No-churn Peanut Butter Oreo Ice Cream
This No-churn Peanut Butter Oreo Ice Cream is creamy homemade vanilla ice cream with swirls of peanut butter, chunks of Oreos, and Reese's Peanut Butter Cups Minis throughout. What could be better?
Servings 12 half-cup scoops
No-churn Ice Cream
- 2 cups heavy whipping cream chilled
- 1 teaspoon vanilla extract
- 1 (14-ounce) can sweetened condensed milk chilled
- 15 Oreos roughly chopped
- 3/4 cup Reese's Minis
- 1/2 cup creamy peanut butter
In a large bowl, combine heavy cream and vanilla. Use an electric mixer, starting on low, working up to high, to beat cream until stiff peaks form. Turn mixer down to low and mix in condensed milk.
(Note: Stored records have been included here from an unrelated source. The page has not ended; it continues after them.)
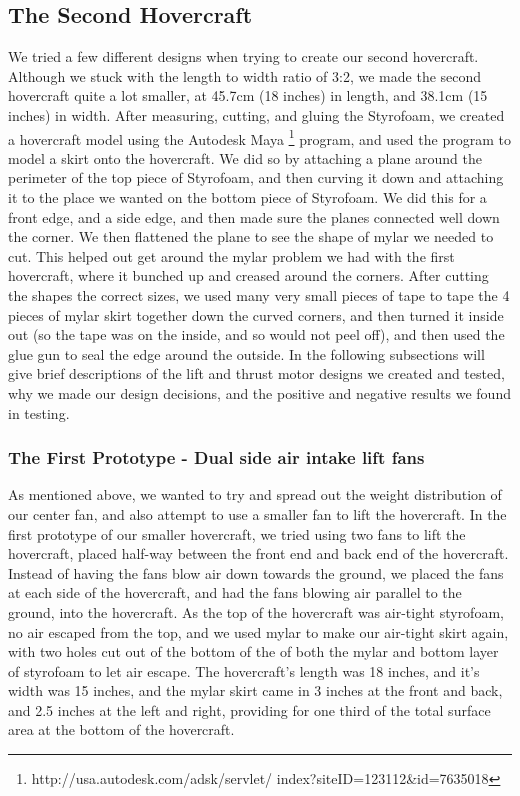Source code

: \subsection{The Second Hovercraft}
We tried a few different designs when trying to create our second hovercraft. Although we stuck with the length to width ratio
of 3:2, we made the second hovercraft quite a lot smaller, at 45.7cm (18 inches) in length, and 38.1cm (15 inches) in width.
After measuring, cutting, and gluing the Styrofoam, we created a hovercraft
model using the Autodesk Maya \footnote{ http://usa.autodesk.com/adsk/servlet/ index?siteID=123112\&id=7635018 }
program, and used the program to model a skirt onto the hovercraft. We did so by attaching a plane around the perimeter of the
top piece of Styrofoam, and then curving it down and attaching it to the place we wanted on the bottom piece of Styrofoam. We
did this for a front edge, and a side edge, and then made sure the planes connected well down the corner. We then flattened the plane
to see the shape of mylar we needed to cut. This helped out get around the mylar problem we had with the first hovercraft, where
it bunched up and creased around the corners. After cutting the shapes the correct sizes, we used many very small pieces of tape
to tape the 4 pieces of mylar skirt together down the curved corners, and then turned it inside out (so the tape was on the inside,
and so would not peel off), and then used the glue gun to seal the edge around the outside. In the following subsections will give 
brief descriptions of the lift and thrust motor designs we created and tested, why we made our design decisions, and the positive 
and negative results we found in testing.

\subsubsection{The First Prototype - Dual side air intake lift fans}
As mentioned above, we wanted to try and spread
out the weight distribution of our center fan, and also attempt to use a smaller fan to lift the hovercraft. In the first
prototype of our smaller hovercraft, we tried using two fans to lift the hovercraft, placed half-way between the front end
and back end of the hovercraft. Instead of having the fans blow air down towards the ground, we placed the fans at each side
of the hovercraft, and had the fans blowing air parallel to the ground, into the hovercraft. As the top of the hovercraft was
air-tight styrofoam, no air escaped from the top, and we used mylar to make our air-tight skirt again, with two holes cut out
of the bottom of the of both the mylar and bottom layer of styrofoam to let air escape. The hovercraft's length was 18 inches,
and it's width was 15 inches, and the mylar skirt came in 3 inches at the front and back, and 2.5 inches at the left and right,
providing for one third of the total surface area at the bottom of the hovercraft.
Use a rubber spatula to fold in Oreo pieces and peanut butter cups. Pour half of the mixture into your freezer-safe container.
In a small, microwave-safe bowl, microwave peanut butter for 20 seconds and stir until peanut butter is smooth and pourable. (Continue to microwave in 10-second increments if necessary.) Pour half of the peanut butter over the ice cream in the container.
Add the rest of the ice cream to the pan and pour the rest of the peanut butter over the top. Use a butter knife to swirl everything together. Cover tightly with plastic wrap, freeze for at least four hours and enjoy!